In larger projects, the most commonly used model is the public-private partnership.
The main laws that regulate real estate in Croatia are the:
Law on the Ownership and Other Property Rights (Official Gazette Nos. 91/96, 68/98, 73/00, 114/01, 79/06, 141/06, 146/08, 38/09 and 153/09), which defines property rights, their acquisition and protection.
Law on Land Registries (Official Gazette Nos. 91/96, 68/98, 137/99, 114/01, 100/04, 107/07 and 152/08), which regulates the organisation of Land Registries (see Question 5).
Law on the State Measurement and Cadastre of Real Estates (Official Gazette No. 16/07), which regulates the organisation of the Cadastre (see Question 5) and its content.
Bye-law on Organisation, Keeping of Land Registries and Managing Other Works in Land Registries' Court's Departments (Official Gazette Nos. 81/97, 109/02, 123/02, 153/02 and 14/05).
Real estate consists of a plot of land including everything permanently connected to it, whether on its surface or beneath (Article 9, Law on Ownership and Other Property Rights). Land and a building on it are usually registered in the same Land Registry file and under the same title. There are some exemptions, including registration of a construction right, where the building is removed from the original Land Registry file and registered with a new Land Registry file.
There are two separate public real estate registers in Croatia, each of them with a specific purpose and legal role, where all information relevant to the status of real property can be found.
The Cadastre is a public register of real property where the following data is recorded concerning a property's (Article 32, Law on the State Measurement and Cadastre of the Real Estate):
Location.
Shape.
Surface.
Method of use.
Production capability.
Cadastral income.
User or possessor.
The original purpose of the Cadastre, which was to ensure the proper taxation of land, was soon extended to other issues such as:
Regional planning.
Settlement of border disputes.
Possessor's rights.
The state's Administration offices manage the Cadastre (see box, Real estate organisations). The information recorded with the Cadastre serves as a basis for registering the data on real property with the Land Registry.
The Municipal Courts manage the Land Registry. It identifies land on the basis of cadastral records. In addition, the Land Registry keeps public records detailing the legal status of real property relevant for legal transactions (that is, all real property rights).

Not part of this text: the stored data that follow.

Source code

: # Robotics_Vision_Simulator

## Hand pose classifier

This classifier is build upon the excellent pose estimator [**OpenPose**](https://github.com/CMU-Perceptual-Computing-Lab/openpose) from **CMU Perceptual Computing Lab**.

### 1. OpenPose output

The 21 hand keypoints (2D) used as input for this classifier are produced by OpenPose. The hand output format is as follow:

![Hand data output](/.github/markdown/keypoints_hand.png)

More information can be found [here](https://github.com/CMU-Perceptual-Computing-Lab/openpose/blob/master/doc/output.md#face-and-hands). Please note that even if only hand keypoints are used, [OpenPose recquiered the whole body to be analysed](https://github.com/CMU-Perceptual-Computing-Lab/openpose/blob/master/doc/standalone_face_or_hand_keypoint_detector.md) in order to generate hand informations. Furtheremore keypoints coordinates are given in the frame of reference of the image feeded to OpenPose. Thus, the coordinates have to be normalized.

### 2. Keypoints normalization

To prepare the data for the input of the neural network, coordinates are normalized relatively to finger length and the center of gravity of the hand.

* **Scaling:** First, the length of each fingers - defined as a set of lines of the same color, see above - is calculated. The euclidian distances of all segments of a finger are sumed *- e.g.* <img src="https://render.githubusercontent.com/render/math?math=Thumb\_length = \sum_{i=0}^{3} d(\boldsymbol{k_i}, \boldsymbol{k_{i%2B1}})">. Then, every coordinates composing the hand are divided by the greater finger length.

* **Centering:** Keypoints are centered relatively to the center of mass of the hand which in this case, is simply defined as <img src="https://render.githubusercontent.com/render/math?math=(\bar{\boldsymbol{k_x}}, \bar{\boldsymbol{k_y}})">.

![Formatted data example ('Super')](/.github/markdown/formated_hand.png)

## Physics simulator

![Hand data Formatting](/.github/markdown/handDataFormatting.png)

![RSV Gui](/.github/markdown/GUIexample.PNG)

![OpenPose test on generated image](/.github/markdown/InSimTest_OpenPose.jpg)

Title to real property can only be acquired by registering the qualified statement of the transferor on transfer of its ownership title to the transferee with the Land Registry (Article 119, Law on Ownership and Other Property Rights).
The following information is registered with the Land Registry:
A description of the real estate and surface ownership (co-ownership, joint ownership, individual ownership and neighbouring rights).
Servitude (real property or personal).
The right to build.
Mortgaging and various notifications (for example, of personal relations and pending law suits).
Once title has been registered, all documents providing the basis for registration (book of documents) are made public and cannot be protected from disclosure, due to the principle of publicity. The book of documents forms an integral part of the Land Registry.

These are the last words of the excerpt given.